Immer mehr Piraterie in Südostasien

Indonesische Piraten spezialisieren sich auf Öltanker

120‘000 Schiffe passieren die Malakkastrasse jedes Jahr, darunter viele Tanker. Doch am südlichen Ausgang der Meerenge lauert eine Jahrhunderte alte Gefahr: Piraten. Dezeit wird jede zweite Woche ein Tankschiff entführt.

„Wir wissen nicht, wo das Schiff ist.“, teilte vorletzte Woche Noel Choong vom International Maritime Bureau IMB in Kuala Lumpur mit. [1] Das IMB bekämpft weltweit die Piraterie im Auftrag der UNO. Bei dem vermissten Schiff handelte es sich um die ‚Orkim Harmony‘, ein Tanker mit 6000 Tonnen Benzin an Bord und 22 Mann Besatzung.

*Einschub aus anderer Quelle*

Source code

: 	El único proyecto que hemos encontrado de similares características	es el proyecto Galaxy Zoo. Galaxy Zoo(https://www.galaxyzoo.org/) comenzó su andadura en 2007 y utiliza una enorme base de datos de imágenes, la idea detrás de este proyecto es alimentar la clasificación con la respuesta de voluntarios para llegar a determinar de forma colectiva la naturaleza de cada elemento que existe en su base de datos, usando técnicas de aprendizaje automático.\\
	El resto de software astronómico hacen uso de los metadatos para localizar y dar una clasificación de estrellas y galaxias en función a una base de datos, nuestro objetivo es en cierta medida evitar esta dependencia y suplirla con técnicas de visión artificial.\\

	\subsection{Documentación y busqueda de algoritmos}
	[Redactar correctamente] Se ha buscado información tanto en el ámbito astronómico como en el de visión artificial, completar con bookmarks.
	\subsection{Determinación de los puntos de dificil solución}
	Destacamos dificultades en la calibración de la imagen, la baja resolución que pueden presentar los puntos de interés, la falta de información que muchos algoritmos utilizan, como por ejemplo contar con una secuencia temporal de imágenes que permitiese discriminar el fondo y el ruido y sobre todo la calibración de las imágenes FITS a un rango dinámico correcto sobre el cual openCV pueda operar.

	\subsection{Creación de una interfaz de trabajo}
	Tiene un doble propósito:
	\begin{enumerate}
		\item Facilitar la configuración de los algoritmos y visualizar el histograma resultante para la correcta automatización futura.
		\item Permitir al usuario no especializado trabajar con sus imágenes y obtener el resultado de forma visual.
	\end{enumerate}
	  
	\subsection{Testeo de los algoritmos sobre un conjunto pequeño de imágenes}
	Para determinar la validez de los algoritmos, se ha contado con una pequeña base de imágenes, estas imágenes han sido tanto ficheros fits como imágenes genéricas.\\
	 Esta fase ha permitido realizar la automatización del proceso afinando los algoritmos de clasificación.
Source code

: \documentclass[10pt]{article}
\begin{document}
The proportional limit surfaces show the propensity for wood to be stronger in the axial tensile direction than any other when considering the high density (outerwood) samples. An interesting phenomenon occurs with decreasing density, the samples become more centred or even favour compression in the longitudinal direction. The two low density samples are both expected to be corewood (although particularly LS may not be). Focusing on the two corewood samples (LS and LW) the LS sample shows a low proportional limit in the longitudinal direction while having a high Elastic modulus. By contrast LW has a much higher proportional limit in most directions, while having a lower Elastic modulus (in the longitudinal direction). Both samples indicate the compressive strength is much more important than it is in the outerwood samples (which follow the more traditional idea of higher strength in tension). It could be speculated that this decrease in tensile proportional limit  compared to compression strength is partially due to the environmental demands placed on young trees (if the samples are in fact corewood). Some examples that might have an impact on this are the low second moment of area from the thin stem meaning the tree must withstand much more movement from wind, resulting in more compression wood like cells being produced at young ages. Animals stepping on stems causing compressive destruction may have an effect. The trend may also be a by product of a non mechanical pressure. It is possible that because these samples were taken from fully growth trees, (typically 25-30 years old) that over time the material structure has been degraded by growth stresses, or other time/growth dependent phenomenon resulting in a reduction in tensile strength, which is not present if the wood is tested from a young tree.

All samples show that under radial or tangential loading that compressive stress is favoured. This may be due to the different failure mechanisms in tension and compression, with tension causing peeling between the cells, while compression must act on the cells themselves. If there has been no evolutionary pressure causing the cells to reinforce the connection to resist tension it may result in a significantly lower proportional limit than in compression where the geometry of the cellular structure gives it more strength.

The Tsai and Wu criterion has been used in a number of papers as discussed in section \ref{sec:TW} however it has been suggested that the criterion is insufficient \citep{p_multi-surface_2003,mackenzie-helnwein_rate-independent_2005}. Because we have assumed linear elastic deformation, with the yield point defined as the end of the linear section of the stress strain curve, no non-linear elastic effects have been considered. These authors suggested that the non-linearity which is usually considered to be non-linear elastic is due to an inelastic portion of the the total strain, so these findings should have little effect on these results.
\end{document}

Zuletzt meldete sich das Schiff im Südchinesischen Meer, östlich von Malaysia. Vier Tage später wurde das Schiff von Malaysias Marine in vietnamesischen Gewässern entdeckt. Nun hiess es ‚Kim Harmon‘. [2] Die Entführer hatten die ersten beiden und den letzten Buchstaben des ursprünglichen Namens übermalt. Malaysias Marine teilte mit: „Es sind mindestens acht Täter an Bord. Sie sind mit Pistolen und Macheten bewaffnet und sprechen mit indonesischem Akzent. Die Crew ist unverletzt.“ [2] Weitere drei Tage später kommt dann die Mitteilung: „Alle acht Entführer sind in einem Rettungsboot entkommen.“ [3] Am folgenden Tag greift die vietnamesische Polizei dann acht ‚Schiffbrüchige‘ in einem Rettungsboot auf, die „grosse Mengen Bargeld“ bei sich haben. [4] Später stellt sich heraus, dass es sich um Indonesier handelt. [5]

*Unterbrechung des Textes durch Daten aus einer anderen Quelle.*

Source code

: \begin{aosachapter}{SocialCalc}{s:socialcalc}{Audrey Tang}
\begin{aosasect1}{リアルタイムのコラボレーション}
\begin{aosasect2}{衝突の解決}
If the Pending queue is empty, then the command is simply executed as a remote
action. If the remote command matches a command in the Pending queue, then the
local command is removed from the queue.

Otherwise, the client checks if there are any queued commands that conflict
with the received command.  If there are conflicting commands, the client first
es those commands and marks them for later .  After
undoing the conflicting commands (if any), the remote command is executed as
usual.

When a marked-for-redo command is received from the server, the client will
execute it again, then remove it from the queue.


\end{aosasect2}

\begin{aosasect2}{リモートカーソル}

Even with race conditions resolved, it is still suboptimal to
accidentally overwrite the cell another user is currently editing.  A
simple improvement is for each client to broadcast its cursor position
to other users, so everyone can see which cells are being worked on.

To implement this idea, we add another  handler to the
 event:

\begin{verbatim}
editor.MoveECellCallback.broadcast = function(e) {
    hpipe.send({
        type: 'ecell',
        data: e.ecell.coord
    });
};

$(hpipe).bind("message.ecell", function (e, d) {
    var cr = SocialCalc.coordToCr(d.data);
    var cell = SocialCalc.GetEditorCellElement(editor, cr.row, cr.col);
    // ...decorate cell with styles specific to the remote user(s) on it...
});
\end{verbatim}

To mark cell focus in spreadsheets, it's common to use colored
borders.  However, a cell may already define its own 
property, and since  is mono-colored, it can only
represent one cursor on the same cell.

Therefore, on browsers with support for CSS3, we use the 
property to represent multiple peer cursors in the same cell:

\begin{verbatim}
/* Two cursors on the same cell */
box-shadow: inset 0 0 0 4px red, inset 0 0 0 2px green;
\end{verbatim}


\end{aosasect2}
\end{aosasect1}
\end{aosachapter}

Jolly Roger. Ob die Flagge des legendären Piraten Henry Every je in der Malakkastrasse gesehen wurde, ist nicht bekannt. Doch der Mann würde sich dort zu Hause fühlen: In Südostasien nimmt die Piraterie zu. (Bild: openclipart.org)
Jolly Roger. Ob die Flagge des legendären Piraten Henry Every je in der Malakkastrasse gesehen wurde, ist nicht bekannt. Doch der Mann würde sich dort zu Hause fühlen: In Südostasien nimmt die Piraterie zu. (Bild: openclipart.org)

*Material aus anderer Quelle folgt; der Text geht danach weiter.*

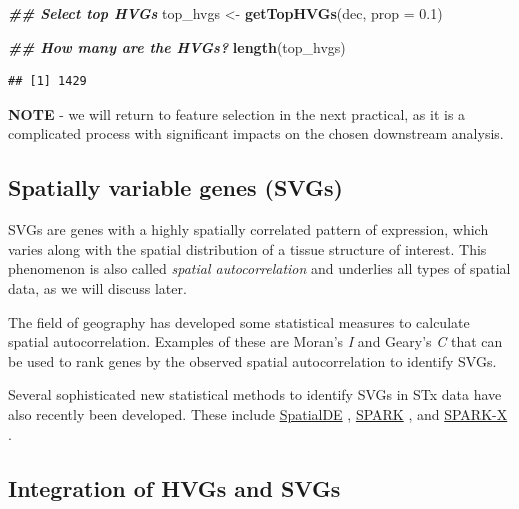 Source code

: \documentclass[
]{book}
\newenvironment{Shaded}{\begin{snugshade}}{\end{snugshade}}
\newcommand{\AttributeTok}[1]{\textcolor[rgb]{0.13,0.29,0.53}{#1}}
\newcommand{\DocumentationTok}[1]{\textcolor[rgb]{0.56,0.35,0.01}{\textbf{\textit{#1}}}}
\newcommand{\FloatTok}[1]{\textcolor[rgb]{0.00,0.00,0.81}{#1}}
\newcommand{\FunctionTok}[1]{\textcolor[rgb]{0.13,0.29,0.53}{\textbf{#1}}}
\newcommand{\NormalTok}[1]{#1}
\newcommand{\OtherTok}[1]{\textcolor[rgb]{0.56,0.35,0.01}{#1}}
\begin{document}
\begin{Shaded}
\begin{Highlighting}[]
\DocumentationTok{\#\# Select top HVGs}
\NormalTok{top\_hvgs }\OtherTok{\textless{}{-}} \FunctionTok{getTopHVGs}\NormalTok{(dec, }\AttributeTok{prop =} \FloatTok{0.1}\NormalTok{)}

\DocumentationTok{\#\# How many are the HVGs?}
\FunctionTok{length}\NormalTok{(top\_hvgs)}
\end{Highlighting}
\end{Shaded}

\begin{verbatim}
## [1] 1429
\end{verbatim}

\textbf{NOTE} - we will return to feature selection in the next practical, as it is a complicated process with significant impacts on the chosen downstream analysis.

\hypertarget{spatially-variable-genes-svgs}{%
\subsection{Spatially variable genes (SVGs)}\label{spatially-variable-genes-svgs}}

SVGs are genes with a highly spatially correlated pattern of expression, which varies along with the spatial distribution of a tissue structure of interest. This phenomenon is also called \emph{spatial autocorrelation} and underlies all types of spatial data, as we will discuss later.

The field of geography has developed some statistical measures to calculate spatial autocorrelation. Examples of these are Moran's \emph{I} \citep{Moran1950Jun} and Geary's \emph{C} \citep{Geary1954Nov} that can be used to rank genes by the observed spatial autocorrelation to identify SVGs.

Several sophisticated new statistical methods to identify SVGs in STx data have also recently been developed. These include \href{https://github.com/Teichlab/SpatialDE}{SpatialDE} \citep{Svensson2018May}, \href{https://xzhoulab.github.io/SPARK/}{SPARK} \citep{Sun2020Feb}, and \href{https://xzhoulab.github.io/SPARK/}{SPARK-X} \citep{Zhu2021Dec}.

\hypertarget{integration-of-hvgs-and-svgs}{%
\subsection{Integration of HVGs and SVGs}\label{integration-of-hvgs-and-svgs}}
\end{document}
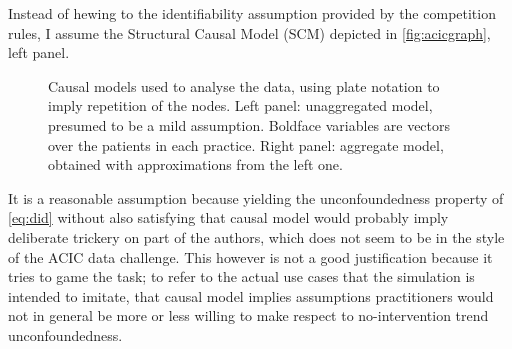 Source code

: \documentclass[a4paper]{article}
\theoremstyle{definition}
\let\oldmarginpar\marginpar
\renewcommand{\marginpar}[1]{\oldmarginpar{\sffamily\scriptsize #1}}
\renewcommand{\marginpar}[1]{\relax} %
\begin{document}
    Instead of hewing to the identifiability assumption provided by the competition rules, I assume the Structural Causal Model (SCM) \autocite{pearl2009} depicted in \autoref{fig:acicgraph}, left panel.
    \begin{figure}
        \hfill
        \caption{\label{fig:acicgraph} Causal models used to analyse the data, using plate notation to imply repetition of the nodes. Left panel: unaggregated model, presumed to be a mild assumption. Boldface variables are vectors over the patients in each practice. Right panel: aggregate model, obtained with approximations from the left one.}
    \end{figure}
    It is a reasonable assumption because yielding the unconfoundedness property of \autoref{eq:did} without also satisfying that causal model would probably imply deliberate trickery on part of the authors, which does not seem to be in the style of the ACIC data challenge. This however is not a good justification because it tries to game the task; to refer to the actual use cases that the simulation is intended to imitate, that causal model implies assumptions practitioners\marginpar{Maybe ask Mealli about this.} would not in general be more or less willing to make respect to no-intervention trend unconfoundedness.
\end{document}
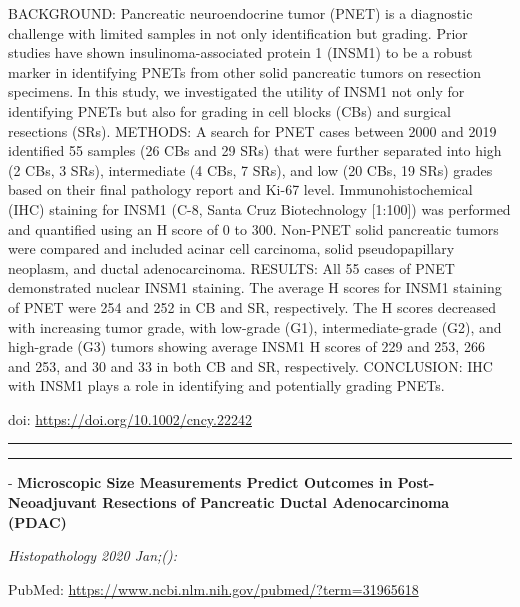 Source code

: \documentclass[
]{article}
\begin{document}
BACKGROUND: Pancreatic neuroendocrine tumor (PNET) is a diagnostic
challenge with limited samples in not only identification but grading.
Prior studies have shown insulinoma-associated protein 1 (INSM1) to be a
robust marker in identifying PNETs from other solid pancreatic tumors on
resection specimens. In this study, we investigated the utility of INSM1
not only for identifying PNETs but also for grading in cell blocks (CBs)
and surgical resections (SRs). METHODS: A search for PNET cases between
2000 and 2019 identified 55 samples (26 CBs and 29 SRs) that were
further separated into high (2 CBs, 3 SRs), intermediate (4 CBs, 7 SRs),
and low (20 CBs, 19 SRs) grades based on their final pathology report
and Ki-67 level. Immunohistochemical (IHC) staining for INSM1 (C-8,
Santa Cruz Biotechnology {[}1:100{]}) was performed and quantified using
an H score of 0 to 300. Non-PNET solid pancreatic tumors were compared
and included acinar cell carcinoma, solid pseudopapillary neoplasm, and
ductal adenocarcinoma. RESULTS: All 55 cases of PNET demonstrated
nuclear INSM1 staining. The average H scores for INSM1 staining of PNET
were 254 and 252 in CB and SR, respectively. The H scores decreased with
increasing tumor grade, with low-grade (G1), intermediate-grade (G2),
and high-grade (G3) tumors showing average INSM1 H scores of 229 and
253, 266 and 253, and 30 and 33 in both CB and SR, respectively.
CONCLUSION: IHC with INSM1 plays a role in identifying and potentially
grading PNETs.

doi: \url{https://doi.org/10.1002/cncy.22242}

\begin{center}\rule{0.5\linewidth}{0.5pt}\end{center}

\begin{center}\rule{0.5\linewidth}{0.5pt}\end{center}

- \textbf{Microscopic Size Measurements Predict Outcomes in
Post-Neoadjuvant Resections of Pancreatic Ductal Adenocarcinoma (PDAC)}

\emph{Histopathology 2020 Jan;():}

PubMed: \url{https://www.ncbi.nlm.nih.gov/pubmed/?term=31965618}
\end{document}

Derzeit werden in Südostasien drei Schiffe pro Woche von Piraten angegriffen und jede zweite Woche wird ein Tanker entführt. (Siehe hier die Live-Karte von IMB mit allen Piraterie Fällen weltweit.) Das IMB erklärt: „Die Entführungen erfolgen nach einem bestimmten Muster. Bewaffnete Piraten entern einen kleinen Tanker und pumpen die Ladung in ein anderes Schiff um. Die Navigationsinstrumente werden zerstört, aber die Crew bleibt in der Regel unverletzt. Dann wird das Schiff wieder freigegeben.“ [6] Die Orkim Harmony hatte folglich noch Glück. Durch die frühe Entdeckung hatten die Piraten keine Gelegenheit das Benzin im Wert von 5,6 Millionen Dollar auf ein anderes Schiff umzuladen. Weniger Glück hatten dieses Jahr folgende Tankschiffe: die Lapin, die Phubai Pattra 1, die Singa Berlian und die David Tide II. [6] Besonders gefährlich war die Entführung der Rehobot. Hier haben die Piraten die Besatzung des Schiffs in Rettungsbooten ausgesetzt. Die Crew wurde von Fischern gerettet und das Schiff ist später in den Philippinen auf Grund gelaufen – ohne Ladung. [6]

Kein Jolly Roger. Im Jahr 2006 hat die US Navy dieses Schiff aufgebracht, weil der Verdacht bestand es handle sich um Piraten. (Bild: US Navy/Wikimedia)
Kein Jolly Roger. Im Jahr 2006 hat die US Navy dieses Schiff aufgebracht, weil der Verdacht bestand es handle sich um Piraten. (Bild: US Navy/Wikimedia)

Mittlerweile sind die Gewässer Südostasiens die gefährlichsten der Welt. Die Anti-Piraterie Organisation Oceams Beyond Piracy OBP schreibt: „Die Piraterie in Südoastasien ist besonders gefährlich für Seeleute aufgrund der hohen Zahl der Angriffe und einer Erfolgsquote von 90 Prozent beim Entern der Schiffe.“ [7] Wie die Zahlen von IMB zeigen ist der gefährlichste Ort der südliche Ausgang der Malakkastrasse. Ein Drittel des globalen Seehandels führt durch diese Meerenge, 120‘000 Schiffe pro Jahr. Dazu zählen viele Tanker. Vier Fünftel der Ölimporte von China und Japan passieren hier Singapur. Anschliessend kommen sie in indonesische Gewässer, wo Piraten zwischen den vielen Inseln und in Flussmündungen auf Beute warten. Von Januar bis März dieses Jahres sind weltweit 54 Schiffe von Piraten angegriffen worden – davon 38 in Südostasien. Dort ist die Zahl der Fälle um 65 Prozent im Vergleich zum Vorjahr gestiegen. „Dies ist eine beunruhigende Entwicklung. Wenn keine harten Massnahmen ergriffen werden, wird die Gewalt zunehmen und die Piraten werden immer wagemutiger bei der Auswahl ihrer Angriffsziele.“, sagt IMB Chef Pottengal Mukundan. [8]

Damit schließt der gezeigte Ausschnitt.